═════ Data excerpts
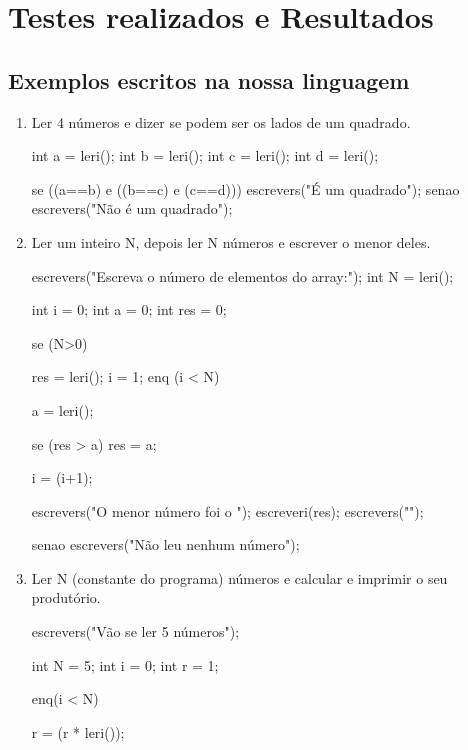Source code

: \documentclass{report}
\begin{document}
\section{Testes realizados e Resultados}
\subsection{Exemplos escritos na nossa linguagem}

\begin{enumerate}
	\item Ler 4 números e dizer se podem ser os lados de um quadrado.\\
	
	\begin{code}
		int a = leri();
		int b = leri();
		int c = leri();
		int d = leri();
	
		se ((a==b) e ((b==c) e (c==d))) {
			escrevers("É um quadrado\n");
		}
		senao {
			escrevers("Não é um quadrado\n");
		}
	\end{code}	
	
	\item Ler um inteiro N, depois ler N números e escrever o menor deles.\\
	
	\begin{code}
		escrevers("Escreva o número de elementos do array:\n");
		int N = leri();
		
		int i = 0;
		int a = 0;
		int res = 0;
		
		se (N>0){
			res = leri();
			i = 1;
			enq (i < N){
				a = leri();
				
				se (res > a){
					res = a;
				}
				
				i = (i+1);
			}
			
			
			escrevers("O menor número foi o ");
			escreveri(res);
			escrevers("\n");
			
		}
		senao{
			escrevers("Não leu nenhum número\n");
		}
	\end{code}
	
	\item Ler N (constante do programa) números e calcular e imprimir o seu produtório.\\
	
	\begin{code}
		escrevers("Vão se ler 5 números\n");
		
		int N = 5;
		int i = 0;
		int r = 1;
		
		enq(i < N){
			
			r = (r * leri());
			
}
\end{code}
\end{enumerate}
\end{document}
══════════
*Task prompt*.
Pick out all lines from the data above in which the word "menor" appears.

*Answer for this exercise*.
	\item Ler um inteiro N, depois ler N números e escrever o menor deles.\\
			escrevers("O menor número foi o ");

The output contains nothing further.